__EXTRACTED DATA__.
━━━━━━━━━━━━━━━━━━━━━━━━━━━━━━

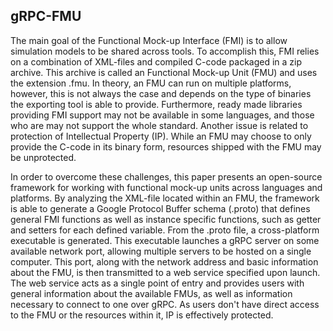 ## gRPC-FMU

The main goal of the Functional Mock-up Interface (FMI) is to allow simulation models to be shared across tools. 
To accomplish this, FMI relies on a combination of XML-files and compiled C-code packaged in a zip archive. 
This archive is called an Functional Mock-up Unit (FMU) and uses the extension .fmu. 
In theory, an FMU can run on multiple platforms, however, this is not always the case and depends on the 
type of binaries the exporting tool is able to provide. Furthermore, ready made libraries providing 
FMI support may not be available in some languages, and those who are may not support the whole standard. 
Another issue is related to protection of Intellectual Property (IP). 
While an FMU may choose to only provide the C-code in its binary form, resources shipped with 
the FMU may be unprotected.   

In order to overcome these challenges, this paper presents an open-source framework 
for working with functional mock-up units across languages and platforms. 
By analyzing the XML-file located within an FMU, the framework is able to generate 
a Google Protocol Buffer schema (.proto) that defines general FMI functions as well as 
instance specific functions, such as getter and setters for each defined variable. 
From the .proto file, a cross-platform executable is generated. This executable launches 
a gRPC server on some available network port, allowing multiple servers to be hosted 
on a single computer. This port, along with the network address and basic information about the FMU, 
is then transmitted to a web service specified upon launch. The web service acts as a single point 
of entry and provides users with general information about the available FMUs, 
as well as information necessary to connect to one over gRPC. 
As users don't have direct access to the FMU or the resources within it, IP is effectively protected. 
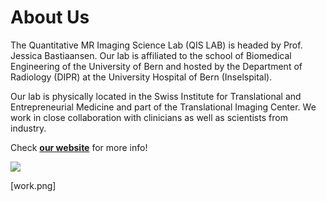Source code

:  # About Us
The Quantitative MR Imaging Science Lab (QIS LAB) is headed by Prof. Jessica Bastiaansen. Our lab is affiliated to the school of Biomedical Engineering of the University of Bern and hosted by the Department of Radiology (DIPR) at the University Hospital of Bern (Inselspital).

Our lab is physically located in the Swiss Institute for Translational and Entrepreneurial Medicine and part of the Translational Imaging Center. We work in close collaboration with clinicians as well as scientists from industry.

Check [**our website**]( https://qis-mri.unibe.ch/) for more info!

[<img src="https://qis-mri.unibe.ch/wp-content/uploads/IMG_0301cropped-scaled-e1651087704454.jpg">]()

[work.png]

<!-- https://docs.github.com/github/writing-on-github/getting-started-with-writing-and-formatting-on-github/basic-writing-and-formatting-syntax --!> 
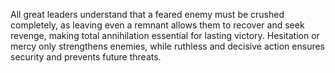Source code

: All great leaders understand that a feared enemy must be crushed completely, as leaving even a remnant allows them to recover and seek revenge, making total annihilation essential for lasting victory. Hesitation or mercy only strengthens enemies, while ruthless and decisive action ensures security and prevents future threats.
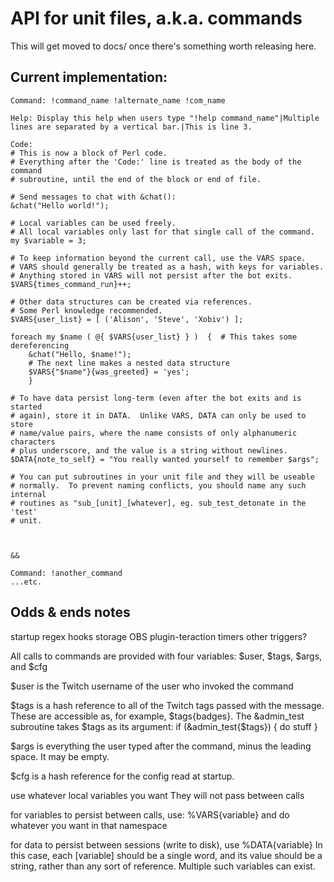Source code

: # API for unit files, a.k.a. commands

This will get moved to docs/ once there's something worth releasing here.

## Current implementation:

    Command: !command_name !alternate_name !com_name
    
    Help: Display this help when users type "!help command_name"|Multiple lines are separated by a vertical bar.|This is line 3.
    
    Code:
    # This is now a block of Perl code.
    # Everything after the 'Code:' line is treated as the body of the command
    # subroutine, until the end of the block or end of file.
    
    # Send messages to chat with &chat():
    &chat("Hello world!");
    
    # Local variables can be used freely.
    # All local variables only last for that single call of the command.
    my $variable = 3;
    
    # To keep information beyond the current call, use the VARS space.
    # VARS should generally be treated as a hash, with keys for variables.
    # Anything stored in VARS will not persist after the bot exits.
    $VARS{times_command_run}++;
    
    # Other data structures can be created via references.
    # Some Perl knowledge recommended.
    $VARS{user_list} = [ ('Alison', 'Steve', 'Xobiv') ];
    
    foreach my $name ( @{ $VARS{user_list} } )  {  # This takes some dereferencing
        &chat("Hello, $name!");
        # The next line makes a nested data structure
        $VARS{"$name"}{was_greeted} = 'yes';
        }
    
    # To have data persist long-term (even after the bot exits and is started
    # again), store it in DATA.  Unlike VARS, DATA can only be used to store
    # name/value pairs, where the name consists of only alphanumeric characters
    # plus underscore, and the value is a string without newlines.
    $DATA{note_to_self} = "You really wanted yourself to remember $args";
    
    # You can put subroutines in your unit file and they will be useable
    # normally.  To prevent naming conflicts, you should name any such internal
    # routines as "sub_[unit]_[whatever], eg. sub_test_detonate in the 'test'
    # unit.



    &&
    
    Command: !another_command
    ...etc.
    


## Odds & ends notes

startup
regex hooks
storage
OBS plugin-teraction
timers
other triggers?


All calls to commands are provided with four variables: $user, $tags, $args, and $cfg

$user is the Twitch username of the user who invoked the command

$tags is a hash reference to all of the Twitch tags passed with the message. 
These are accessible as, for example, $tags{badges}. 
The &admin_test subroutine takes $tags as its argument:
if (&admin_test{$tags}) { do stuff }

$args is everything the user typed after the command, minus the leading space. 
It may be empty.

$cfg is a hash reference for the config read at startup.


use whatever local variables you want
They will not pass between calls

for variables to persist between calls, use:
%VARS{variable}
and do whatever you want in that namespace

for data to persist between sessions (write to disk), use
%DATA{variable}
In this case, each [variable] should be a single word, and its value should be
a string, rather than any sort of reference.
Multiple such variables can exist.











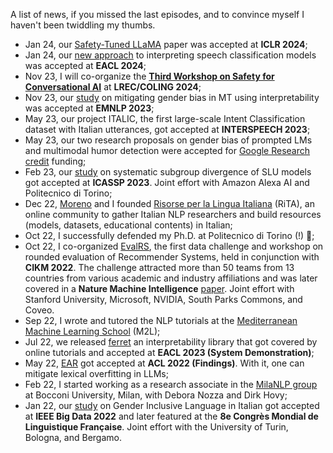 A list of news, if you missed the last episodes, and to convince myself I haven't been twiddling my thumbs.

- Jan 24, our [Safety-Tuned LLaMA](https://arxiv.org/abs/2309.07875) paper was accepted at **ICLR 2024**;
- Jan 24, our [new approach](https://arxiv.org/abs/2309.07733) to interpreting speech classification models was accepted at **EACL 2024**; 
- Nov 23, I will co-organize the [**Third Workshop on Safety for Conversational AI**](https://sites.google.com/view/safety-conv-ai-workshop/home) at **LREC/COLING 2024**;
- Nov 23, our [study](https://arxiv.org/abs/2310.12127) on mitigating gender bias in MT using interpretability was accepted at **EMNLP 2023**;
- May 23, our project ITALIC, the first large-scale Intent Classification dataset with Italian utterances, got accepted at **INTERSPEECH 2023**;
- May 23, our two research proposals on gender bias of prompted LMs and multimodal humor detection were accepted for [Google Research credit](https://edu.google.com/programs/credits/research/?modal_active=none) funding;
- Feb 23, our [study](https://iris.polito.it/handle/11583/2976783) on systematic subgroup divergence of SLU models got accepted at **ICASSP 2023**. Joint effort with Amazon Alexa AI and Politecnico di Torino;
- Dec 22, [Moreno](https://www.mlaquatra.me/) and I founded [Risorse per la Lingua Italiana](https://github.com/RiTA-nlp) (RiTA), an online community to gather Italian NLP researchers and build resources (models, datasets, educational contents) in Italian;
- Oct 22, I successfully defended my Ph.D. at Politecnico di Torino (!) 🎉;
- Oct 22, I co-organized [EvalRS](https://reclist.io/cikm2022-cup/), the first data challenge and workshop on rounded evaluation of Recommender Systems, held in conjunction with **CIKM 2022**. The challenge attracted more than 50 teams from 13 countries from various academic and industry affiliations and was later covered in a **Nature Machine Intelligence** [paper](https://www.nature.com/articles/s42256-022-00606-0). Joint effort with Stanford University, Microsoft, NVIDIA, South Parks Commons, and Coveo.
- Sep 22, I wrote and tutored the NLP tutorials at the [Mediterranean Machine Learning School](https://www.m2lschool.org/past-editions/m2l-2022) (M2L);
- Jul 22, we released [ferret](https://github.com/g8a9/ferret) an interpretability library that got covered by online tutorials and accepted at **EACL 2023 (System Demonstration)**;
- May 22, [EAR](https://aclanthology.org/2022.findings-acl.88/) got accepted at **ACL 2022 (Findings)**. With it, one can mitigate lexical overfitting in LLMs;
- Feb 22, I started working as a research associate in the [MilaNLP group](https://milanlproc.github.io/) at Bocconi University, Milan, with Debora Nozza and Dirk Hovy;
- Jan 22, our [study](https://ieeexplore.ieee.org/abstract/document/9671868) on Gender Inclusive Language in Italian got accepted at **IEEE Big Data 2022** and later featured at the **8e Congrès Mondial de Linguistique Française**. Joint effort with the University of Turin, Bologna, and Bergamo.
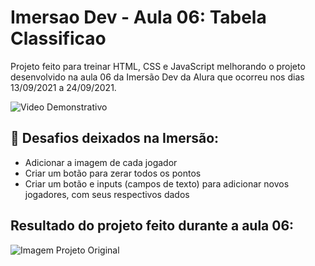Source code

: # Imersao Dev - Aula 06: Tabela Classificao
Projeto feito para treinar HTML, CSS e JavaScript melhorando o projeto desenvolvido na aula 06 da Imersão Dev da Alura que ocorreu nos dias 13/09/2021 a 24/09/2021.


![Video Demonstrativo](https://github.com/camilavitoriacosta/TabelaClassificaoImersaoAlura/blob/main/Tabela%20Classifica%C3%A7%C3%A3o%20(2).gif)

## 📒 Desafios deixados na Imersão:
- Adicionar a imagem de cada jogador
- Criar um botão para zerar todos os pontos
- Criar um botão e inputs (campos de texto) para adicionar novos jogadores, com seus respectivos dados


## Resultado do projeto feito durante a aula 06:

![Imagem Projeto Original](https://github.com/camilavitoriacosta/TabelaClassificaoImersaoAlura/blob/main/tabela_classificao_projeto.png)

━━━━━━━━━━━━━━━━━━━━━━━━━━━━━━

__ASSIGNMENT__.
In the records above, the line with "instance specific functions, such" marks the start and the line with "a gRPC server" marks the end; copy that stretch exactly, both lines included, and nothing else.

__ANSWER TO THIS EXERCISE__.
instance specific functions, such as getter and setters for each defined variable. 
From the .proto file, a cross-platform executable is generated. This executable launches 
a gRPC server on some available network port, allowing multiple servers to be hosted 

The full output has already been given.